The paper and its supplement can be downloaded at https://hess.copernicus.org/articles/26/6413/2022/.

Authors: Ying Li, Chenghao Wang, Ru Huang, Denghua Yan, Hui Peng, and Shangbin Xiao

Abstract: Evaporation from global oceans is an important moisture source for glaciers and headwaters of major Asian rivers in the Tibetan Plateau (TP). Although the accelerated global hydrological cycle, the altered sea–land thermal contrast and the amplified warming rate over the TP during the past several decades are known to have profound effects on the regional water balance, the spatial distribution of oceanic moisture contributions to the vast TP remains unclear. This hinders the accurate quantification of regional water budgets and the reasonable interpretation of water isotope records from observations and paleo archives. Based on historical data and moisture tracking, this study systematically quantifies the absolute and relative contributions of oceanic moisture to long-term precipitation in the TP. Results show that the seasonal absolute and relative oceanic contributions are generally out of phase, revealing the previously underestimated oceanic moisture contributions brought by the westerlies in winter and the overestimated moisture contributions from the Indian Ocean in summer. Quantitatively, the relative contribution of moisture from the Indian Ocean is only ∼30 % in the south TP and further decreases to below 10 % in the northernmost TP. The absolute oceanic contribution exhibits a spatial pattern consistent with the dipole pattern of long-term precipitation trends across the Brahmaputra Canyon region and the central-northern TP. In comparison, relative oceanic contributions show strong seasonal patterns associated with the seasonality of precipitation isotopes across the TP.

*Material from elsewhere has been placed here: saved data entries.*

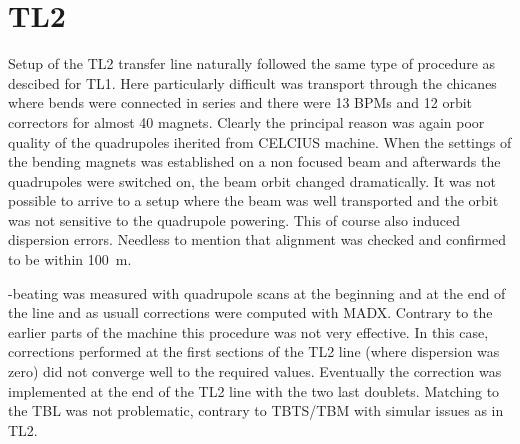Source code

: \section{TL2}

Setup of the \ac{TL2} transfer line naturally followed the same 
type of procedure as descibed for \ac{TL1}.
Here particularly difficult was transport through the chicanes
where bends were connected in series and
there were 13 BPMs and 12 orbit correctors for almost 40 magnets.
Clearly the principal reason was again poor quality of the quadrupoles
iherited from CELCIUS machine.
When the settings of the bending magnets was established on a non focused beam
and afterwards the quadrupoles were switched on, the beam orbit changed dramatically.
It was not possible to arrive to a setup where the beam was well transported
and the orbit was not sensitive to the quadrupole powering.
This of course also induced dispersion errors.
Needless to mention that alignment was checked and confirmed to be within 100~\textmu m.

\textbeta-beating was measured with quadrupole scans at the beginning and at the end of the line
and as usuall corrections were computed with MADX. 
Contrary to the earlier parts of the machine this procedure was not very effective.
In this case, corrections performed at the first sections of the TL2 line 
(where dispersion was zero) did not converge well to the required values. 
Eventually the correction was implemented at the end of the TL2 line
with the two last doublets.
Matching to the TBL was not problematic, contrary to TBTS/TBM with 
simular issues as in TL2.







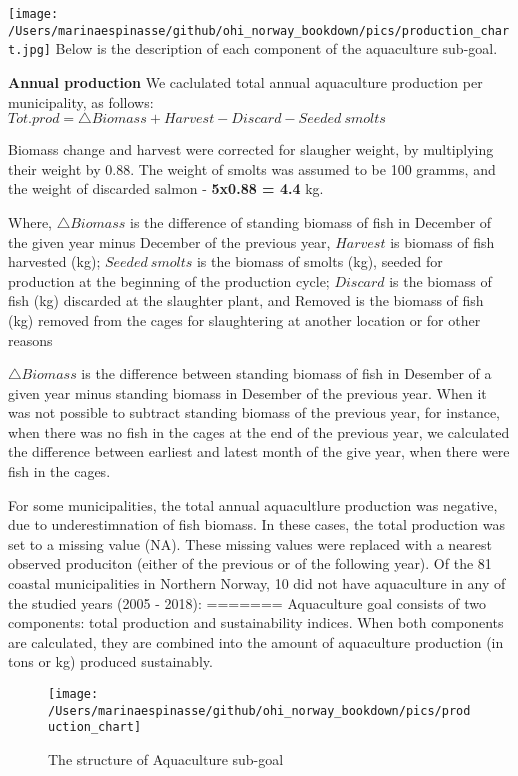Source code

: \documentclass[
]{book}
\begin{document}
\texttt{[image: /Users/marinaespinasse/github/ohi\_norway\_bookdown/pics/production\_chart.jpg]}
Below is the description of each component of the aquaculture sub-goal.

\textbf{Annual production}
We caclulated total annual aquaculture production per municipality, as follows:
\(Tot.prod = \triangle Biomass + Harvest - Discard - Seeded\ smolts\)

Biomass change and harvest were corrected for slaugher weight, by multiplying their weight by 0.88.
The weight of smolts was assumed to be 100 gramms, and the weight of discarded salmon - \textbf{5x0.88 = 4.4} kg.

Where, \(\triangle Biomass\) is the difference of standing biomass of fish in December of the given year minus December of the previous year, \(Harvest\) is biomass of fish harvested (kg); \(Seeded\ smolts\) is the biomass of smolts (kg), seeded for production at the beginning of the production cycle; \(Discard\) is the biomass of fish (kg) discarded at the slaughter plant, and Removed is the biomass of fish (kg) removed from the cages for slaughtering at another location or for other reasons

\(\triangle Biomass\) is the difference between standing biomass of fish in Desember of a given year minus standing biomass in Desember of the previous year. When it was not possible to subtract standing biomass of the previous year, for instance, when there was no fish in the cages at the end of the previous year, we calculated the difference between earliest and latest month of the give year, when there were fish in the cages.

For some municipalities, the total annual aquacultlure production was negative, due to underestimnation of fish biomass. In these cases, the total production was set to a missing value (NA). These missing values were replaced with a nearest observed produciton (either of the previous or of the following year).
Of the 81 coastal municipalities in Northern Norway, 10 did not have aquaculture in any of the studied years (2005 - 2018):
=======
Aquaculture goal consists of two components: total production and sustainability indices. When both components are calculated, they are combined into the amount of aquaculture production (in tons or kg) produced sustainably.

\begin{figure}

{\centering \texttt{[image: /Users/marinaespinasse/github/ohi\_norway\_bookdown/pics/production\_chart]} 

}

\caption{The structure of Aquaculture sub-goal}\label{fig:akva-fig}
\end{figure}
\end{document}
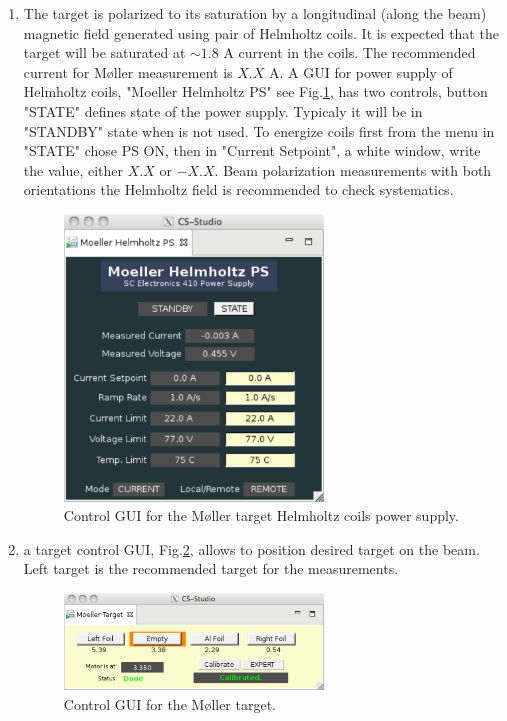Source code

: \begin{enumerate}
\begin{enumerate}
\item The target is polarized to its saturation by a longitudinal (along the beam) magnetic field generated using pair of Helmholtz coils. It is expected that the target will be saturated at $\sim 1.8$ A current in the coils. The recommended current for M{\o}ller measurement is $X.X$ A. A GUI for power supply of Helmholtz coils, "Moeller Helmholtz PS" see Fig.\ref{fig:moller_helm}, has two controls, button "STATE" defines state of the power supply. Typicaly it will be in "STANDBY" state when is not used. To energize coils first from the menu in "STATE" chose PS ON, then in "Current Setpoint", a white window, write the value, either $X.X$ or $-X.X$. Beam polarization measurements with both orientations the Helmholtz field is recommended to check systematics.    

\begin{figure}
\begin{center}
\includegraphics[width=0.65\textwidth]{pics/moller_helmholtz.pdf}
\caption{Control GUI for the M{\o}ller target Helmholtz coils power supply.}
\label{fig:moller_helm}
\end{center}
\end{figure}

\item a target control GUI, Fig.\ref{fig:moller_target}, allows to position desired target on the beam. Left target is the recommended target for the measurements.

\begin{figure}
\begin{center}
\includegraphics[width=0.65\textwidth]{pics/moller_target.pdf}
\caption{Control GUI for the M{\o}ller target.}
\label{fig:moller_target}
\end{center}
\end{figure}


\end{enumerate}
\end{enumerate}
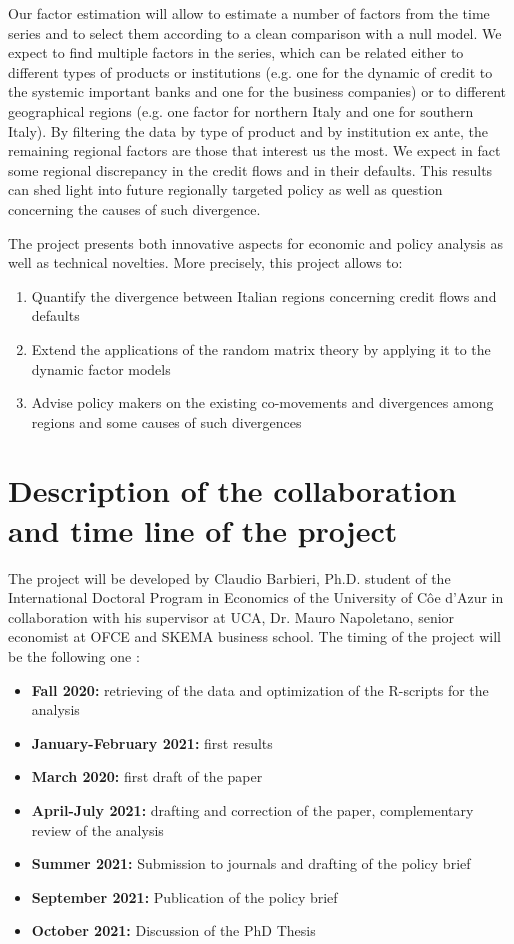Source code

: \documentclass[a4paper,11pt]{article}
\begin{document}
Our factor estimation will allow to estimate a number of factors from the time series and to select them according to a clean comparison with a null model. We expect to find multiple factors in the series, which can be related either to different types of products or institutions (e.g. one for the dynamic of credit to the systemic important banks and one for the business companies) or to different geographical regions (e.g. one factor for northern Italy and one for southern Italy). By filtering the data by type of product and by institution ex ante, the remaining regional factors are those that interest us the most. We expect in fact some regional discrepancy in the credit flows and in their defaults. This results can shed light into future regionally targeted policy as well as question concerning the causes of such divergence. 

The project presents both innovative aspects for economic and policy analysis as well as technical novelties. More precisely, this project allows to:
\begin{enumerate}
	\item Quantify the divergence between Italian regions concerning credit flows and defaults
	\item Extend the applications of the random matrix theory by applying it to the dynamic factor models
	\item Advise policy makers on the existing co-movements and divergences among regions and some causes of such divergences
\end{enumerate}



\section{Description of the collaboration and time line of the project}
The project will be developed by Claudio Barbieri, Ph.D. student of the
International Doctoral Program in Economics of the University of C\^{o}e
d'Azur in collaboration with his supervisor at UCA, Dr. Mauro Napoletano, senior economist at 
OFCE and SKEMA business school. 
\noindent The timing of the project will be the following one :
\begin{itemize}
	\item \textbf{Fall 2020:} retrieving of the data and optimization of the R-scripts for the analysis
	\item \textbf{January-February 2021:} first results
	\item \textbf{March 2020:} first draft of the paper
	\item \textbf{April-July 2021:} drafting and correction of the paper, complementary review of the analysis 
	\item \textbf{Summer 2021:} Submission to journals and drafting of the policy brief
	\item \textbf{September 2021:} Publication of the policy brief
	\item \textbf{October 2021:} Discussion of the PhD Thesis
\end{itemize}
\end{document}
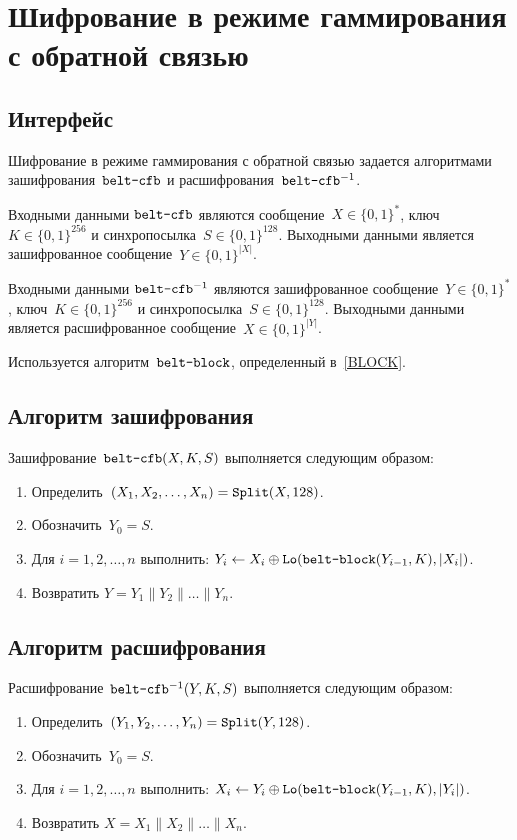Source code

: \section{Шифрование в режиме гаммирования с обратной связью}\label{CFB}

\subsection{Интерфейс}\label{CFB.IFace}

Шифрование в режиме гаммирования с обратной связью задается алгоритмами 
зашифрования~$\texttt{belt-cfb}$ и расшифрования~$\texttt{belt-cfb}^{-1}$.

Входными данными $\texttt{belt-cfb}$ являются сообщение~$X\in\{0,1\}^*$, 
ключ~$K\in\{0,1\}^{256}$ и синхропосылка~$S\in\{0,1\}^{128}$.
%
Выходными данными является зашифрованное сообщение~$Y\in\{0,1\}^{|X|}$.

Входными данными $\texttt{belt-cfb}^{-1}$ являются зашифрованное 
сообщение~$Y\in\{0,1\}^*$, ключ~$K\in\{0,1\}^{256}$ и 
синхропосылка~$S\in\{0,1\}^{128}$. 
%
Выходными данными является расшифрованное сообщение~$X\in\{0,1\}^{|Y|}$.

Используется алгоритм~$\texttt{belt-block}$, определенный в~\ref{BLOCK}.

\subsection{Алгоритм зашифрования}\label{CFB.Encr}

Зашифрование~$\texttt{belt-cfb}(X,K,S)$ выполняется следующим образом: 
\begin{enumerate}
\item
Определить~$(X_1,X_2,\ldots,X_n)=\mathop{\texttt{Split}}\nolimits(X, 128)$.
\item
Обозначить~$Y_0=S$.
\item
Для $i=1,2,\ldots,n$ выполнить:
$Y_i\leftarrow X_i\oplus\mathop{\texttt{Lo}}\nolimits(\texttt{belt-block}(Y_{i-1},K), |X_i|)$.
\item
Возвратить
$Y=Y_1\parallel Y_2\parallel\ldots\parallel Y_n$.
\end{enumerate}

\subsection{Алгоритм расшифрования}\label{CFB.Decr}

Расшифрование~$\texttt{belt-cfb}^{-1}(Y,K,S)$ выполняется следующим образом: 
\begin{enumerate}
\item
Определить~$(Y_1,Y_2,\ldots,Y_n)=\mathop{\texttt{Split}}\nolimits(Y, 128)$.
\item
Обозначить~$Y_0=S$.
\item
Для $i=1,2,\ldots,n$ выполнить: 
$X_i\leftarrow Y_i\oplus\mathop{\texttt{Lo}}\nolimits(\texttt{belt-block}(Y_{i-1},K), |Y_i|)$.
\item
Возвратить
$X=X_1\parallel X_2\parallel\ldots\parallel X_n$.
\end{enumerate}
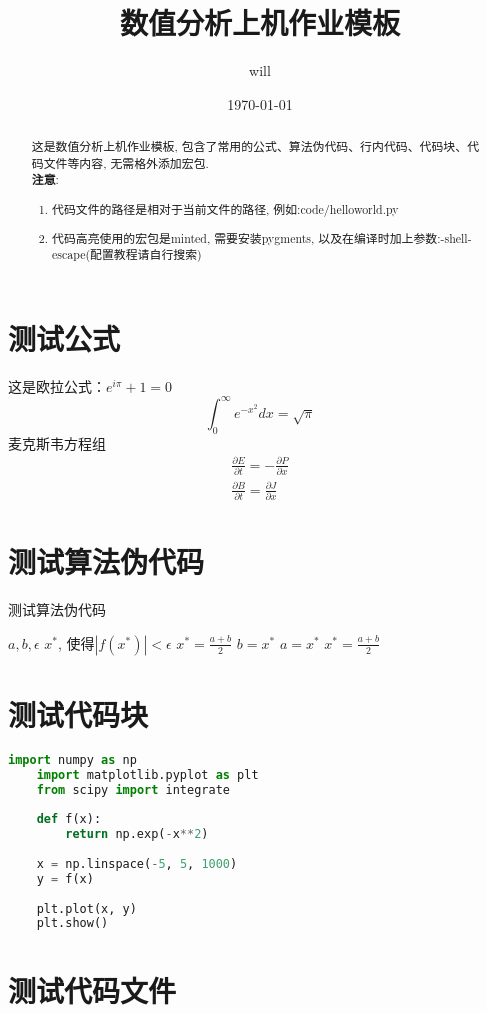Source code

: \documentclass[11pt,a4paper]{TGNAN}
\title{\textbf{数值分析上机作业模板}}
\author{will}
\date{\today}
\begin{document}
\maketitle
\begin{abstract}
    这是数值分析上机作业模板, 包含了常用的公式、算法伪代码、行内代码、代码块、代码文件等内容, 无需格外添加宏包.\\
    \textbf{注意}:
    \begin{enumerate}
        \item 代码文件的路径是相对于当前文件的路径, 例如:code/helloworld.py
        \item 代码高亮使用的宏包是minted, 需要安装pygments, 以及在编译时加上参数:-shell-escape(配置教程请自行搜索)
    \end{enumerate}
\end{abstract}
\section{测试公式}
这是欧拉公式：$e^{i\pi}+1=0$
$$
\int_{0}^{\infty} e^{-x^2} dx = \sqrt{\pi}
$$
麦克斯韦方程组
$$
\begin{aligned}
    \frac{\partial E}{\partial t} = -\frac{\partial P}{\partial x} \\
\frac{\partial B}{\partial t} = \frac{\partial J}{\partial x}
\end{aligned}
$$
\newpage
\section{测试算法伪代码}
\begin{algorithm}
\caption{测试算法伪代码}
\begin{algorithmic}
\REQUIRE $a, b, \epsilon$
\ENSURE $x^*$, 使得$|f(x^*)| < \epsilon$
\STATE $x^* = \frac{a + b}{2}$
\STATE $b = x^*$
\ELSE
\STATE $a = x^*$
\ENDIF
\STATE $x^* = \frac{a + b}{2}$
\ENDWHILE
\end{algorithmic}
\end{algorithm}

\section{测试代码块}

\begin{lstlisting}[language=Python]
    import numpy as np
    import matplotlib.pyplot as plt
    from scipy import integrate
    
    def f(x):
        return np.exp(-x**2)
    
    x = np.linspace(-5, 5, 1000)
    y = f(x)
    
    plt.plot(x, y)
    plt.show()
\end{lstlisting}

\newpage

\section{测试代码文件}


\end{document}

DOI: https://doi.org/10.5194/hess-26-6413-2022

Fig. 8. Locations of the precipitation isotope monitoring stations and the relationship between the monthly relative IO moisture contributions (blue lines) and the precipitation isotope observations (dotted lines). Sites 1–13, 14–17 and 18–19 represent stations located within the monsoon domain, transition domain and westerlies domain, respectively. Blue lines show the mean IO moisture contributions based on three simulations, while the shadings show the range (detailed seasonal variations of three simulations are shown in Fig. S14). Note that for consistency, oceanic contributions below 10% and above 50% are not shown for sites 12 and 18.